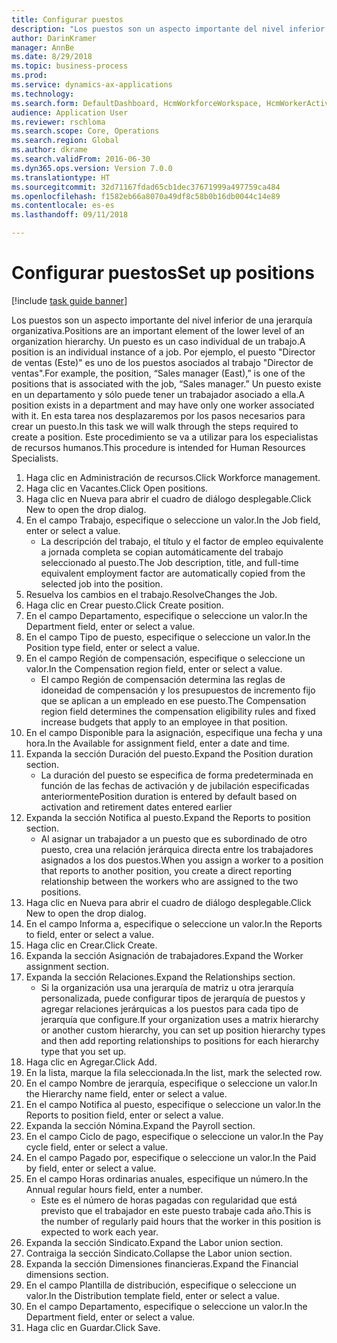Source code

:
 ```yaml
--- 
title: Configurar puestos
description: "Los puestos son un aspecto importante del nivel inferior de una jerarquía organizativa."
author: DarinKramer
manager: AnnBe
ms.date: 8/29/2018
ms.topic: business-process
ms.prod: 
ms.service: dynamics-ax-applications
ms.technology: 
ms.search.form: DefaultDashboard, HcmWorkforceWorkspace, HcmWorkerActivityChart, HcmAllWorkersListPart, HcmPosition, HcmPositionNewPosition, HcmJobLookup, HcmPositionReportsToDialog, HcmPositionLookup, FinancialDimensionDefaultTemplatesLookup, DimensionLookup
audience: Application User
ms.reviewer: rschloma
ms.search.scope: Core, Operations
ms.search.region: Global
ms.author: dkrame
ms.search.validFrom: 2016-06-30
ms.dyn365.ops.version: Version 7.0.0
ms.translationtype: HT
ms.sourcegitcommit: 32d71167fdad65cb1dec37671999a497759ca484
ms.openlocfilehash: f1582eb66a8070a49df8c58b0b16db0044c14e89
ms.contentlocale: es-es
ms.lasthandoff: 09/11/2018

---
```

# <a name="set-up-positions"></a><span data-ttu-id="8c0ec-103">Configurar puestos</span><span class="sxs-lookup"><span data-stu-id="8c0ec-103">Set up positions</span></span>

[!include [task guide banner](../../includes/task-guide-banner.md)]

<span data-ttu-id="8c0ec-104">Los puestos son un aspecto importante del nivel inferior de una jerarquía organizativa.</span><span class="sxs-lookup"><span data-stu-id="8c0ec-104">Positions are an important element of the lower level of an organization hierarchy.</span></span> <span data-ttu-id="8c0ec-105">Un puesto es un caso individual de un trabajo.</span><span class="sxs-lookup"><span data-stu-id="8c0ec-105">A position is an individual instance of a job.</span></span> <span data-ttu-id="8c0ec-106">Por ejemplo, el puesto "Director de ventas (Este)" es uno de los puestos asociados al trabajo "Director de ventas".</span><span class="sxs-lookup"><span data-stu-id="8c0ec-106">For example, the position, “Sales manager (East),” is one of the positions that is associated with the job, “Sales manager.”</span></span> <span data-ttu-id="8c0ec-107">Un puesto existe en un departamento y sólo puede tener un trabajador asociado a ella.</span><span class="sxs-lookup"><span data-stu-id="8c0ec-107">A position exists in a department and may have only one worker associated with it.</span></span> <span data-ttu-id="8c0ec-108">En esta tarea nos desplazaremos por los pasos necesarios para crear un puesto.</span><span class="sxs-lookup"><span data-stu-id="8c0ec-108">In this task we will walk through the steps required to create a position.</span></span> <span data-ttu-id="8c0ec-109">Este procedimiento se va a utilizar para los especialistas de recursos humanos.</span><span class="sxs-lookup"><span data-stu-id="8c0ec-109">This procedure is intended for Human Resources Specialists.</span></span>

1. <span data-ttu-id="8c0ec-110">Haga clic en Administración de recursos.</span><span class="sxs-lookup"><span data-stu-id="8c0ec-110">Click Workforce management.</span></span>
2. <span data-ttu-id="8c0ec-111">Haga clic en Vacantes.</span><span class="sxs-lookup"><span data-stu-id="8c0ec-111">Click Open positions.</span></span>
3. <span data-ttu-id="8c0ec-112">Haga clic en Nueva para abrir el cuadro de diálogo desplegable.</span><span class="sxs-lookup"><span data-stu-id="8c0ec-112">Click New to open the drop dialog.</span></span>
4. <span data-ttu-id="8c0ec-113">En el campo Trabajo, especifique o seleccione un valor.</span><span class="sxs-lookup"><span data-stu-id="8c0ec-113">In the Job field, enter or select a value.</span></span>
    * <span data-ttu-id="8c0ec-114">La descripción del trabajo, el título y el factor de empleo equivalente a jornada completa se copian automáticamente del trabajo seleccionado al puesto.</span><span class="sxs-lookup"><span data-stu-id="8c0ec-114">The Job description, title, and full-time equivalent employment factor are automatically copied from the selected job into the position.</span></span>  
5. <span data-ttu-id="8c0ec-115">Resuelva los cambios en el trabajo.</span><span class="sxs-lookup"><span data-stu-id="8c0ec-115">ResolveChanges the Job.</span></span>
6. <span data-ttu-id="8c0ec-116">Haga clic en Crear puesto.</span><span class="sxs-lookup"><span data-stu-id="8c0ec-116">Click Create position.</span></span>
7. <span data-ttu-id="8c0ec-117">En el campo Departamento, especifique o seleccione un valor.</span><span class="sxs-lookup"><span data-stu-id="8c0ec-117">In the Department field, enter or select a value.</span></span>
8. <span data-ttu-id="8c0ec-118">En el campo Tipo de puesto, especifique o seleccione un valor.</span><span class="sxs-lookup"><span data-stu-id="8c0ec-118">In the Position type field, enter or select a value.</span></span>
9. <span data-ttu-id="8c0ec-119">En el campo Región de compensación, especifique o seleccione un valor.</span><span class="sxs-lookup"><span data-stu-id="8c0ec-119">In the Compensation region field, enter or select a value.</span></span>
    * <span data-ttu-id="8c0ec-120">El campo Región de compensación determina las reglas de idoneidad de compensación y los presupuestos de incremento fijo que se aplican a un empleado en ese puesto.</span><span class="sxs-lookup"><span data-stu-id="8c0ec-120">The Compensation region field determines the compensation eligibility rules and fixed increase budgets that apply to an employee in that position.</span></span>  
10. <span data-ttu-id="8c0ec-121">En el campo Disponible para la asignación, especifique una fecha y una hora.</span><span class="sxs-lookup"><span data-stu-id="8c0ec-121">In the Available for assignment field, enter a date and time.</span></span>
11. <span data-ttu-id="8c0ec-122">Expanda la sección Duración del puesto.</span><span class="sxs-lookup"><span data-stu-id="8c0ec-122">Expand the Position duration section.</span></span>
    * <span data-ttu-id="8c0ec-123">La duración del puesto se especifica de forma predeterminada en función de las fechas de activación y de jubilación especificadas anteriormente</span><span class="sxs-lookup"><span data-stu-id="8c0ec-123">Position duration is entered by default based on activation and retirement dates entered earlier</span></span>  
12. <span data-ttu-id="8c0ec-124">Expanda la sección Notifica al puesto.</span><span class="sxs-lookup"><span data-stu-id="8c0ec-124">Expand the Reports to position section.</span></span>
    * <span data-ttu-id="8c0ec-125">Al asignar un trabajador a un puesto que es subordinado de otro puesto, crea una relación jerárquica directa entre los trabajadores asignados a los dos puestos.</span><span class="sxs-lookup"><span data-stu-id="8c0ec-125">When you assign a worker to a position that reports to another position, you create a direct reporting relationship between the workers who are assigned to the two positions.</span></span>  
13. <span data-ttu-id="8c0ec-126">Haga clic en Nueva para abrir el cuadro de diálogo desplegable.</span><span class="sxs-lookup"><span data-stu-id="8c0ec-126">Click New to open the drop dialog.</span></span>
14. <span data-ttu-id="8c0ec-127">En el campo Informa a, especifique o seleccione un valor.</span><span class="sxs-lookup"><span data-stu-id="8c0ec-127">In the Reports to field, enter or select a value.</span></span>
15. <span data-ttu-id="8c0ec-128">Haga clic en Crear.</span><span class="sxs-lookup"><span data-stu-id="8c0ec-128">Click Create.</span></span>
16. <span data-ttu-id="8c0ec-129">Expanda la sección Asignación de trabajadores.</span><span class="sxs-lookup"><span data-stu-id="8c0ec-129">Expand the Worker assignment section.</span></span>
17. <span data-ttu-id="8c0ec-130">Expanda la sección Relaciones.</span><span class="sxs-lookup"><span data-stu-id="8c0ec-130">Expand the Relationships section.</span></span>
    * <span data-ttu-id="8c0ec-131">Si la organización usa una jerarquía de matriz u otra jerarquía personalizada, puede configurar tipos de jerarquía de puestos y agregar relaciones jerárquicas a los puestos para cada tipo de jerarquía que configure.</span><span class="sxs-lookup"><span data-stu-id="8c0ec-131">If your organization uses a matrix hierarchy or another custom hierarchy, you can set up position hierarchy types and then add reporting relationships to positions for each hierarchy type that you set up.</span></span>  
18. <span data-ttu-id="8c0ec-132">Haga clic en Agregar.</span><span class="sxs-lookup"><span data-stu-id="8c0ec-132">Click Add.</span></span>
19. <span data-ttu-id="8c0ec-133">En la lista, marque la fila seleccionada.</span><span class="sxs-lookup"><span data-stu-id="8c0ec-133">In the list, mark the selected row.</span></span>
20. <span data-ttu-id="8c0ec-134">En el campo Nombre de jerarquía, especifique o seleccione un valor.</span><span class="sxs-lookup"><span data-stu-id="8c0ec-134">In the Hierarchy name field, enter or select a value.</span></span>
21. <span data-ttu-id="8c0ec-135">En el campo Notifica al puesto, especifique o seleccione un valor.</span><span class="sxs-lookup"><span data-stu-id="8c0ec-135">In the Reports to position field, enter or select a value.</span></span>
22. <span data-ttu-id="8c0ec-136">Expanda la sección Nómina.</span><span class="sxs-lookup"><span data-stu-id="8c0ec-136">Expand the Payroll section.</span></span>
23. <span data-ttu-id="8c0ec-137">En el campo Ciclo de pago, especifique o seleccione un valor.</span><span class="sxs-lookup"><span data-stu-id="8c0ec-137">In the Pay cycle field, enter or select a value.</span></span>
24. <span data-ttu-id="8c0ec-138">En el campo Pagado por, especifique o seleccione un valor.</span><span class="sxs-lookup"><span data-stu-id="8c0ec-138">In the Paid by field, enter or select a value.</span></span>
25. <span data-ttu-id="8c0ec-139">En el campo Horas ordinarias anuales, especifique un número.</span><span class="sxs-lookup"><span data-stu-id="8c0ec-139">In the Annual regular hours field, enter a number.</span></span>
    * <span data-ttu-id="8c0ec-140">Este es el número de horas pagadas con regularidad que está previsto que el trabajador en este puesto trabaje cada año.</span><span class="sxs-lookup"><span data-stu-id="8c0ec-140">This is the number of regularly paid hours that the worker in this position is expected to work each year.</span></span>  
26. <span data-ttu-id="8c0ec-141">Expanda la sección Sindicato.</span><span class="sxs-lookup"><span data-stu-id="8c0ec-141">Expand the Labor union section.</span></span>
27. <span data-ttu-id="8c0ec-142">Contraiga la sección Sindicato.</span><span class="sxs-lookup"><span data-stu-id="8c0ec-142">Collapse the Labor union section.</span></span>
28. <span data-ttu-id="8c0ec-143">Expanda la sección Dimensiones financieras.</span><span class="sxs-lookup"><span data-stu-id="8c0ec-143">Expand the Financial dimensions section.</span></span>
29. <span data-ttu-id="8c0ec-144">En el campo Plantilla de distribución, especifique o seleccione un valor.</span><span class="sxs-lookup"><span data-stu-id="8c0ec-144">In the Distribution template field, enter or select a value.</span></span>
30. <span data-ttu-id="8c0ec-145">En el campo Departamento, especifique o seleccione un valor.</span><span class="sxs-lookup"><span data-stu-id="8c0ec-145">In the Department field, enter or select a value.</span></span>
31. <span data-ttu-id="8c0ec-146">Haga clic en Guardar.</span><span class="sxs-lookup"><span data-stu-id="8c0ec-146">Click Save.</span></span>


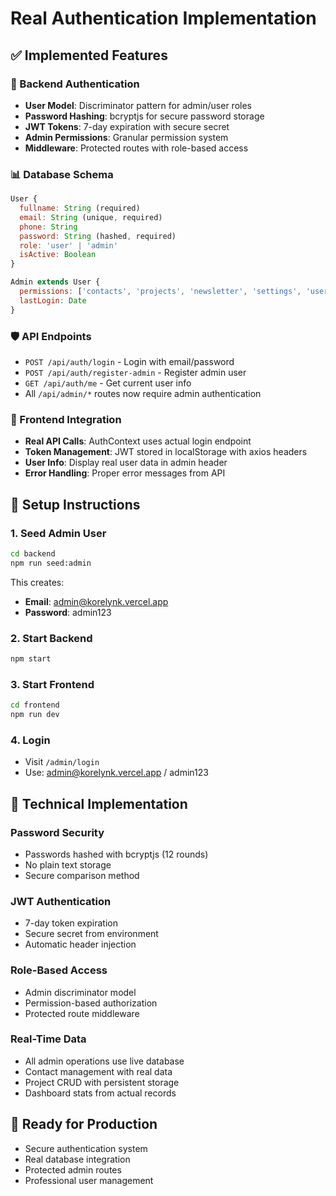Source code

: # Real Authentication Implementation

## ✅ Implemented Features

### 🔐 Backend Authentication
- **User Model**: Discriminator pattern for admin/user roles
- **Password Hashing**: bcryptjs for secure password storage
- **JWT Tokens**: 7-day expiration with secure secret
- **Admin Permissions**: Granular permission system
- **Middleware**: Protected routes with role-based access

### 📊 Database Schema
```javascript
User {
  fullname: String (required)
  email: String (unique, required)
  phone: String
  password: String (hashed, required)
  role: 'user' | 'admin'
  isActive: Boolean
}

Admin extends User {
  permissions: ['contacts', 'projects', 'newsletter', 'settings', 'users']
  lastLogin: Date
}
```

### 🛡️ API Endpoints
- `POST /api/auth/login` - Login with email/password
- `POST /api/auth/register-admin` - Register admin user
- `GET /api/auth/me` - Get current user info
- All `/api/admin/*` routes now require admin authentication

### 🎯 Frontend Integration
- **Real API Calls**: AuthContext uses actual login endpoint
- **Token Management**: JWT stored in localStorage with axios headers
- **User Info**: Display real user data in admin header
- **Error Handling**: Proper error messages from API

## 🚀 Setup Instructions

### 1. Seed Admin User
```bash
cd backend
npm run seed:admin
```
This creates:
- **Email**: admin@korelynk.vercel.app
- **Password**: admin123

### 2. Start Backend
```bash
npm start
```

### 3. Start Frontend
```bash
cd frontend
npm run dev
```

### 4. Login
- Visit `/admin/login`
- Use: admin@korelynk.vercel.app / admin123

## 🔧 Technical Implementation

### Password Security
- Passwords hashed with bcryptjs (12 rounds)
- No plain text storage
- Secure comparison method

### JWT Authentication
- 7-day token expiration
- Secure secret from environment
- Automatic header injection

### Role-Based Access
- Admin discriminator model
- Permission-based authorization
- Protected route middleware

### Real-Time Data
- All admin operations use live database
- Contact management with real data
- Project CRUD with persistent storage
- Dashboard stats from actual records

## 🎉 Ready for Production
- Secure authentication system
- Real database integration
- Protected admin routes
- Professional user management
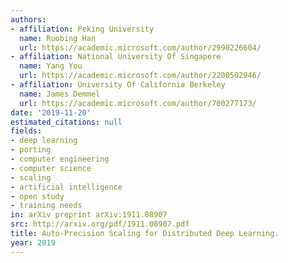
 ```yaml
---
authors:
- affiliation: Peking University
  name: Ruobing Han
  url: https://academic.microsoft.com/author/2990226604/
- affiliation: National University Of Singapore
  name: Yang You
  url: https://academic.microsoft.com/author/2200502946/
- affiliation: University Of California Berkeley
  name: James Demmel
  url: https://academic.microsoft.com/author/700277173/
date: '2019-11-20'
estimated_citations: null
fields:
- deep learning
- porting
- computer engineering
- computer science
- scaling
- artificial intelligence
- open study
- training needs
in: arXiv preprint arXiv:1911.08907
src: http://arxiv.org/pdf/1911.08907.pdf
title: Auto-Precision Scaling for Distributed Deep Learning.
year: 2019
---
```

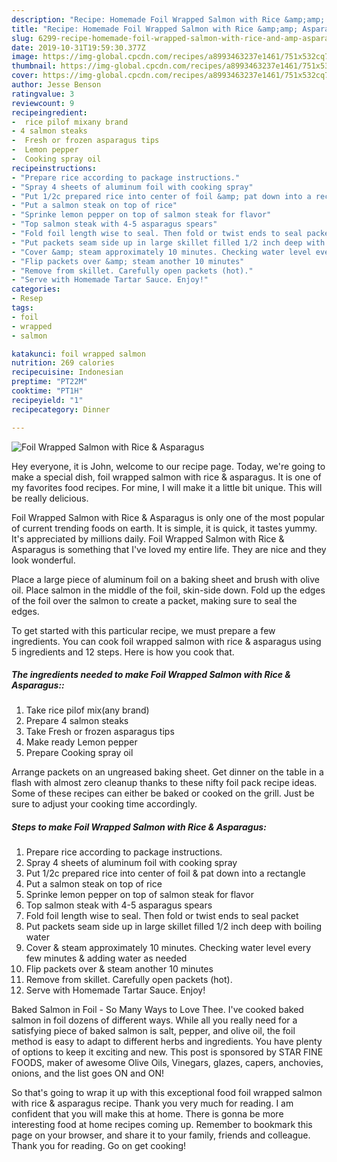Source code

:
 ```yaml
---
description: "Recipe: Homemade Foil Wrapped Salmon with Rice &amp;amp; Asparagus"
title: "Recipe: Homemade Foil Wrapped Salmon with Rice &amp;amp; Asparagus"
slug: 6299-recipe-homemade-foil-wrapped-salmon-with-rice-and-amp-asparagus
date: 2019-10-31T19:59:30.377Z
image: https://img-global.cpcdn.com/recipes/a8993463237e1461/751x532cq70/foil-wrapped-salmon-with-rice-asparagus-recipe-main-photo.jpg
thumbnail: https://img-global.cpcdn.com/recipes/a8993463237e1461/751x532cq70/foil-wrapped-salmon-with-rice-asparagus-recipe-main-photo.jpg
cover: https://img-global.cpcdn.com/recipes/a8993463237e1461/751x532cq70/foil-wrapped-salmon-with-rice-asparagus-recipe-main-photo.jpg
author: Jesse Benson
ratingvalue: 3
reviewcount: 9
recipeingredient:
-  rice pilof mixany brand
- 4 salmon steaks
-  Fresh or frozen asparagus tips
-  Lemon pepper
-  Cooking spray oil
recipeinstructions:
- "Prepare rice according to package instructions."
- "Spray 4 sheets of aluminum foil with cooking spray"
- "Put 1/2c prepared rice into center of foil &amp; pat down into a rectangle"
- "Put a salmon steak on top of rice"
- "Sprinke lemon pepper on top of salmon steak for flavor"
- "Top salmon steak with 4-5 asparagus spears"
- "Fold foil length wise to seal. Then fold or twist ends to seal packet"
- "Put packets seam side up in large skillet filled 1/2 inch deep with boiling water"
- "Cover &amp; steam approximately 10 minutes. Checking water level every few minutes &amp; adding water as needed"
- "Flip packets over &amp; steam another 10 minutes"
- "Remove from skillet. Carefully open packets (hot)."
- "Serve with Homemade Tartar Sauce. Enjoy!"
categories:
- Resep
tags:
- foil
- wrapped
- salmon

katakunci: foil wrapped salmon
nutrition: 269 calories
recipecuisine: Indonesian
preptime: "PT22M"
cooktime: "PT1H"
recipeyield: "1"
recipecategory: Dinner

---
```



![Foil Wrapped Salmon with Rice &amp; Asparagus](https://img-global.cpcdn.com/recipes/a8993463237e1461/751x532cq70/foil-wrapped-salmon-with-rice-asparagus-recipe-main-photo.jpg)

Hey everyone, it is John, welcome to our recipe page. Today, we're going to make a special dish, foil wrapped salmon with rice &amp; asparagus. It is one of my favorites food recipes. For mine, I will make it a little bit unique. This will be really delicious.

Foil Wrapped Salmon with Rice &amp; Asparagus is only one of the most popular of current trending foods on earth. It is simple, it is quick, it tastes yummy. It's appreciated by millions daily. Foil Wrapped Salmon with Rice &amp; Asparagus is something that I've loved my entire life. They are nice and they look wonderful.

Place a large piece of aluminum foil on a baking sheet and brush with olive oil. Place salmon in the middle of the foil, skin-side down. Fold up the edges of the foil over the salmon to create a packet, making sure to seal the edges.


To get started with this particular recipe, we must prepare a few ingredients. You can cook foil wrapped salmon with rice &amp; asparagus using 5 ingredients and 12 steps. Here is how you cook that.

##### The ingredients needed to make Foil Wrapped Salmon with Rice &amp; Asparagus::

1. Take  rice pilof mix(any brand)
1. Prepare 4 salmon steaks
1. Take  Fresh or frozen asparagus tips
1. Make ready  Lemon pepper
1. Prepare  Cooking spray oil


Arrange packets on an ungreased baking sheet. Get dinner on the table in a flash with almost zero cleanup thanks to these nifty foil pack recipe ideas. Some of these recipes can either be baked or cooked on the grill. Just be sure to adjust your cooking time accordingly. 

##### Steps to make Foil Wrapped Salmon with Rice &amp; Asparagus:

1. Prepare rice according to package instructions.
1. Spray 4 sheets of aluminum foil with cooking spray
1. Put 1/2c prepared rice into center of foil &amp; pat down into a rectangle
1. Put a salmon steak on top of rice
1. Sprinke lemon pepper on top of salmon steak for flavor
1. Top salmon steak with 4-5 asparagus spears
1. Fold foil length wise to seal. Then fold or twist ends to seal packet
1. Put packets seam side up in large skillet filled 1/2 inch deep with boiling water
1. Cover &amp; steam approximately 10 minutes. Checking water level every few minutes &amp; adding water as needed
1. Flip packets over &amp; steam another 10 minutes
1. Remove from skillet. Carefully open packets (hot).
1. Serve with Homemade Tartar Sauce. Enjoy!


Baked Salmon in Foil - So Many Ways to Love Thee. I&#39;ve cooked baked salmon in foil dozens of different ways. While all you really need for a satisfying piece of baked salmon is salt, pepper, and olive oil, the foil method is easy to adapt to different herbs and ingredients. You have plenty of options to keep it exciting and new. This post is sponsored by STAR FINE FOODS, maker of awesome Olive Oils, Vinegars, glazes, capers, anchovies, onions, and the list goes ON and ON! 

So that's going to wrap it up with this exceptional food foil wrapped salmon with rice &amp; asparagus recipe. Thank you very much for reading. I am confident that you will make this at home. There is gonna be more interesting food at home recipes coming up. Remember to bookmark this page on your browser, and share it to your family, friends and colleague. Thank you for reading. Go on get cooking!
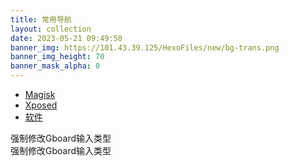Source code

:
 ```yaml
---
title: 常用导航
layout: collection
date: 2023-05-21 09:49:58
banner_img: https://101.43.39.125/HexoFiles/new/bg-trans.png
banner_img_height: 70
banner_mask_alpha: 0
---
```


<div class="container tool-nav">
  <ul class="nav nav-pills">
    <li role="presentation"><a href="index.html">Magisk</a></li>
    <li role="presentation" class="active"><a href="#">Xposed</a></li>
    <li role="presentation"><a href="software.html">软件</a></li>
  </ul>
</div>

<div class="row text-center">
  <div class="col-md-4 col-xs-12 col-sm-6 tool-li"><a href="https://github.com/kooritea/ForceGboardInputType" target="_blank">
    <div class="tool-li-li li-bgc-40">
      <i class="iconfont icon-android"></i>
    </div> </a>
  <div class="text-center" style="margin-top:10px">
    强制修改Gboard输入类型
  </div>
  <div class="text-center text-color-height">
    强制修改Gboard输入类型
  </div>
</div>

====

**Exercise**
Search the data for the string "your" and copy each line where it appears.

**Task result**
    * <span data-ttu-id="8c0ec-131">Si la organización usa una jerarquía de matriz u otra jerarquía personalizada, puede configurar tipos de jerarquía de puestos y agregar relaciones jerárquicas a los puestos para cada tipo de jerarquía que configure.</span><span class="sxs-lookup"><span data-stu-id="8c0ec-131">If your organization uses a matrix hierarchy or another custom hierarchy, you can set up position hierarchy types and then add reporting relationships to positions for each hierarchy type that you set up.</span></span>  
Arrange packets on an ungreased baking sheet. Get dinner on the table in a flash with almost zero cleanup thanks to these nifty foil pack recipe ideas. Some of these recipes can either be baked or cooked on the grill. Just be sure to adjust your cooking time accordingly. 
So that's going to wrap it up with this exceptional food foil wrapped salmon with rice &amp; asparagus recipe. Thank you very much for reading. I am confident that you will make this at home. There is gonna be more interesting food at home recipes coming up. Remember to bookmark this page on your browser, and share it to your family, friends and colleague. Thank you for reading. Go on get cooking!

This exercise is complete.